(Saved data entries)
◆ ◆ ◆ ◆

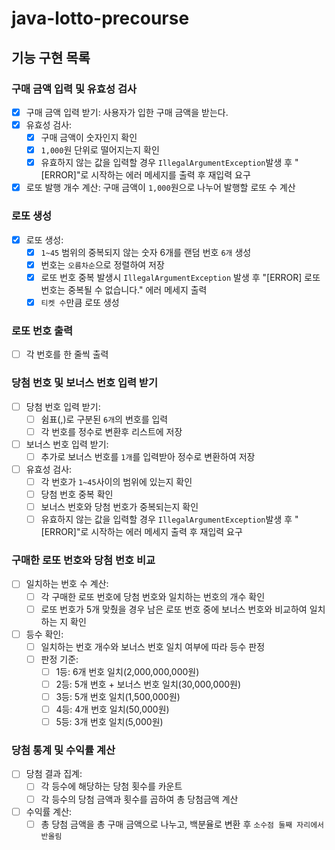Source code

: # java-lotto-precourse

## 기능 구현 목록

### 구매 금액 입력 및 유효성 검사
- [x] 구매 금액 입력 받기: 사용자가 입한 구매 금액을 받는다.
- [x] 유효성 검사:
  - [x] 구매 금액이 숫자인지 확인
  - [x] `1,000`원 단위로 떨어지는지 확인
  - [x] 유효하지 않는 값을 입력할 경우 `IllegalArgumentException`발생 후 "[ERROR]"로 시작하는 에러 메세지를 출력 후 재입력 요구
- [x] 로또 발행 개수 계산: 구매 금액이 `1,000`원으로 나누어 발행할 로또 수 계산

### 로또 생성
- [x] 로또 생성:
  - [x] `1~45` 범위의 중복되지 않는 숫자 6개를 랜덤 번호 `6개` 생성
  - [x] 번호는 `오름차순`으로 정렬하여 저장
  - [x] 로또 번호 중복 발생시 `IllegalArgumentException` 발생 후 "[ERROR] 로또 번호는 중복될 수 없습니다." 에러 메세지 출력
  - [x] `티켓 수`만큼 로또 생성

### 로또 번호 출력
- [ ] 각 번호를 한 줄씩 출력

### 당첨 번호 및 보너스 번호 입력 받기
- [ ] 당첨 번호 입력 받기:
  - [ ] 쉼표(,)로 구분된 `6개`의 번호를 입력
  - [ ] 각 번호를 정수로 변환후 리스트에 저장
- [ ] 보너스 번호 입력 받기:
  - [ ] 추가로 보너스 번호를 `1개`를 입력받아 정수로 변환하여 저장
- [ ] 유효성 검사:
  - [ ] 각 번호가 `1~45`사이의 범위에 있는지 확인
  - [ ] 당첨 번호 중복 확인
  - [ ] 보너스 번호와 당첨 번호가 중복되는지 확인
  - [ ] 유효하지 않는 값을 입력할 경우 `IllegalArgumentException`발생 후 "[ERROR]"로 시작하는 에러 메세지 출력 후 재입력 요구

### 구매한 로또 번호와 당첨 번호 비교
- [ ] 일치하는 번호 수 계산:
  - [ ] 각 구매한 로또 번호에 당첨 번호와 일치하는 번호의 개수 확인
  - [ ] 로또 번호가 5개 맞췄을 경우 남은 로또 번호 중에 보너스 번호와 비교하여 일치하는 지 확인
- [ ] 등수 확인:
  - [ ] 일치하는 번호 개수와 보너스 번호 일치 여부에 따라 등수 판정
  - [ ] 판정 기준:
    - [ ] 1등: 6개 번호 일치(2,000,000,000원)
    - [ ] 2등: 5개 번호 + 보너스 번호 일치(30,000,000원)
    - [ ] 3등: 5개 번호 일치(1,500,000원)
    - [ ] 4등: 4개 번호 일치(50,000원)
    - [ ] 5등: 3개 번호 일치(5,000원)

### 당첨 통계 및 수익률 계산
- [ ] 당첨 결과 집계:
  - [ ] 각 등수에 해당하는 당첨 횟수를 카운트
  - [ ] 각 등수의 당첨 금액과 횟수를 곱하여 총 당첨금액 계산
- [ ] 수익률 계산:
  - [ ] 총 당첨 금액을 총 구매 금액으로 나누고, 백분율로 변환 후 `소수점 둘째 자리에서 반올림`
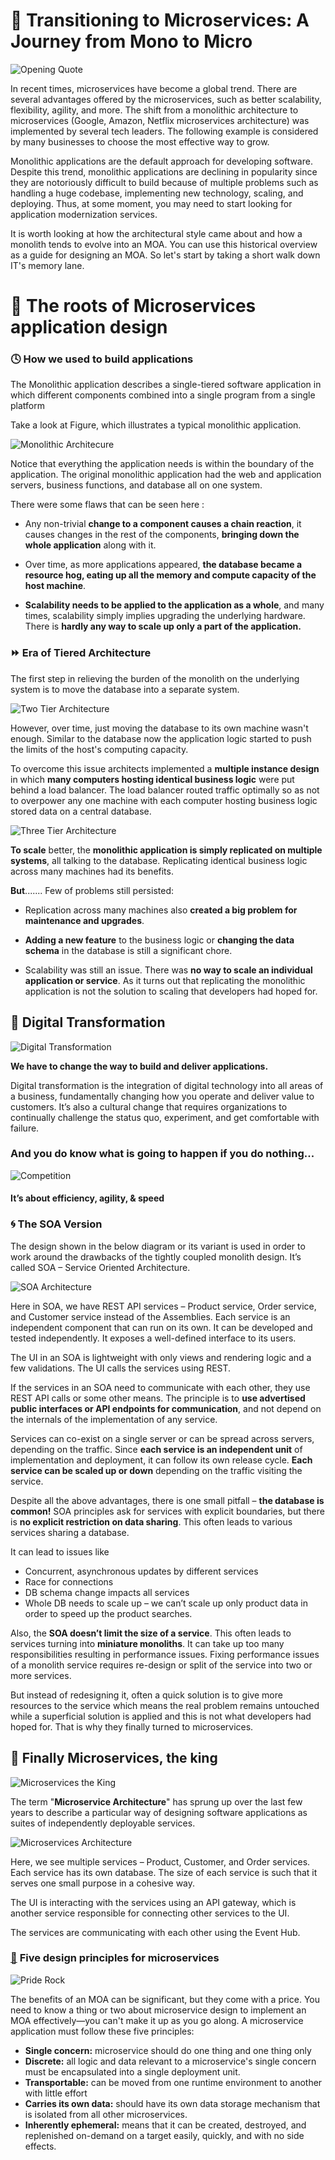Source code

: # :rocket: Transitioning to Microservices: A Journey from Mono to Micro

![Opening Quote](./images/opening_quote.png)

In recent times, microservices have become a global trend. There are several advantages offered by the microservices, such as better scalability, flexibility, agility, and more. The shift from a monolithic architecture to microservices (Google, Amazon, Netflix microservices architecture) was implemented by several tech leaders. The following example is considered by many businesses to choose the most effective way to grow.

Monolithic applications are the default approach for developing software. Despite this trend, monolithic applications are declining in popularity since they are notoriously difficult to build because of multiple problems such as handling a huge codebase, implementing new technology, scaling, and deploying. Thus, at some moment, you may need to start looking for application modernization services.

It is worth looking at how the architectural style came about and how a monolith tends to evolve into an MOA. You can use this historical overview as a guide for designing an MOA. So let's start by taking a short walk down IT's memory lane.

# :tanabata_tree: The roots of Microservices application design

### :clock4: How we used to build applications

The Monolithic application describes a single-tiered software application in which different components combined into a single program from a single platform

Take a look at Figure, which illustrates a typical monolithic application.

![Monolithic Architecure](./images/monolithic_arch.png)

Notice that everything the application needs is within the boundary of the application. The original monolithic application had the web and application servers, business functions, and database all on one system.

There were some flaws that  can be seen here :

- Any non-trivial **change to a component causes a chain reaction**, it causes changes in the rest of the components, **bringing down the whole application** along with it.

- Over time, as more applications appeared, **the database became a resource hog, eating up all the memory and compute capacity of the host machine**. 

- **Scalability needs to be applied to the application as a whole**, and many times, scalability simply implies upgrading the underlying hardware. There is **hardly any way to scale up only a part of the application.**
  

### :fast_forward: Era of Tiered Architecture

The first step in relieving the burden of the monolith on the underlying system is to move the database into a separate system.

![Two Tier Architecture](./images/two-tier_arch.png)

However, over time, just moving the database to its own machine wasn't enough. Similar to the database now the application logic started to push the limits of the host's computing capacity.


To overcome this issue architects implemented a **multiple instance design** in which **many computers hosting identical business logic** were put behind a load balancer. The load balancer routed traffic optimally so as not to overpower any one machine with each computer hosting business logic stored data on a central database.

![Three Tier Architecture](./images/scaled_tiered_arch.png)

**To scale** better, the **monolithic application is simply replicated on multiple systems**, all talking to the database. Replicating identical business logic across many machines had its benefits.

**But**.......  Few of problems still persisted:

- Replication across many machines also **created a big problem for maintenance and upgrades**.

- **Adding a new feature** to the business logic or **changing the data schema** in the database is still a significant chore.

- Scalability was still an issue. There was **no way to scale an individual application or service**. As it turns out that replicating the monolithic application is not the solution to scaling that developers had hoped for. 

## :star2: Digital Transformation<br>

![Digital Transformation](./images/digital_tranformation.png)


**We have to change the way to build and deliver applications.**

Digital transformation is the integration of digital technology into all areas
of a business, fundamentally changing how you operate and deliver value to
customers. It’s also a cultural change that requires organizations to
continually challenge the status quo, experiment, and get comfortable
with failure.

### And you do know what is going to happen if you do nothing...

![Competition](./images/if_you_do_nothing.png)

#### It’s about efficiency, agility, & speed

### :cyclone: The SOA Version

The design shown in the below diagram or its variant is used in order to work around the drawbacks of the tightly coupled monolith design. It’s called SOA – Service Oriented Architecture. 

![SOA Architecture](./images/soa_arch.png)

Here in SOA, we have REST API services – Product service, Order service, and Customer service instead of the Assemblies. Each service is an independent component that can run on its own. It can be developed and tested independently. It exposes a well-defined interface to its users. 

The UI in an SOA is lightweight with only views and rendering logic and a few validations. The UI calls the services using REST. 

If the services in an SOA need to communicate with each other, they use REST API calls or some other means. The principle is to **use advertised public interfaces or API endpoints for communication**, and not depend on the internals of the implementation of any service.

Services can co-exist on a single server or can be spread across servers, depending on the traffic. Since **each service is an independent unit** of implementation and deployment, it can follow its own release cycle. **Each service can be scaled up or down** depending on the traffic visiting the service.

Despite all the above advantages, there is one small pitfall – **the database is common!** SOA principles ask for services with explicit boundaries, but there is **no explicit restriction on data sharing**. This often leads to various services sharing a database.

It can lead to issues like  

- Concurrent, asynchronous updates by different services
- Race for connections
- DB schema change impacts all services
- Whole DB needs to scale up – we can’t scale up only product data in order to speed up the product searches.

Also, the **SOA doesn’t limit the size of a service**. This often leads to services turning into **miniature monoliths**. It can take up too many responsibilities resulting in performance issues. Fixing performance issues of a monolith service requires re-design or split of the service into two or more services. 

But instead of redesigning it, often a quick solution is to give more resources to the service which means the real problem remains untouched while a superficial solution is applied and this is not what developers had hoped for. That is why they finally turned to microservices.

## :crown: Finally Microservices, the king

![Microservices the King](./images/micro_the_king.png)

The term "**Microservice Architecture**" has sprung up over the last few years to describe a particular way of designing software applications as suites of independently deployable services.

![Microservices Architecture](./images/microservice_arch.png)

Here, we see multiple services – Product, Customer, and Order services. Each service has its own database. The size of each service is such that it serves one small purpose in a cohesive way. 

The UI is interacting with the services using an API gateway, which is another service responsible for connecting other services to the UI. 

The services are communicating with each other using the Event Hub.


### [:memo:](https://developers.redhat.com/articles/2022/01/11/5-design-principles-microservices#five_design_principles_for_microservices) **Five design principles for microservices** 

![Pride Rock](/images/pride_rock.png)

The benefits of an MOA can be significant, but they come with a price. You need to know a thing or two about microservice design to implement an MOA effectively—you can't make it up as you go along. A microservice application must follow these five principles:

- **Single concern:** microservice should do one thing and one thing only
- **Discrete:** all logic and data relevant to a microservice's single concern must be encapsulated into a single deployment unit.
- **Transportable:** can be moved from one runtime environment to another with little effort
- **Carries its own data:** should have its own data storage mechanism that is isolated from all other microservices.
- **Inherently ephemeral:** means that it can be created, destroyed, and replenished on-demand on a target easily, quickly, and with no side effects.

◆ ◆ ◆ ◆

# [What you need to do]
Only the lines from the beginning of the records up to and including the line with "- [x] 로또 번호" should appear, exactly as they are, and no pictures.

# [Solution to this task]
Source code

: # java-lotto-precourse

## 기능 구현 목록

### 구매 금액 입력 및 유효성 검사
- [x] 구매 금액 입력 받기: 사용자가 입한 구매 금액을 받는다.
- [x] 유효성 검사:
  - [x] 구매 금액이 숫자인지 확인
  - [x] `1,000`원 단위로 떨어지는지 확인
  - [x] 유효하지 않는 값을 입력할 경우 `IllegalArgumentException`발생 후 "[ERROR]"로 시작하는 에러 메세지를 출력 후 재입력 요구
- [x] 로또 발행 개수 계산: 구매 금액이 `1,000`원으로 나누어 발행할 로또 수 계산

### 로또 생성
- [x] 로또 생성:
  - [x] `1~45` 범위의 중복되지 않는 숫자 6개를 랜덤 번호 `6개` 생성
  - [x] 번호는 `오름차순`으로 정렬하여 저장
  - [x] 로또 번호 중복 발생시 `IllegalArgumentException` 발생 후 "[ERROR] 로또 번호는 중복될 수 없습니다." 에러 메세지 출력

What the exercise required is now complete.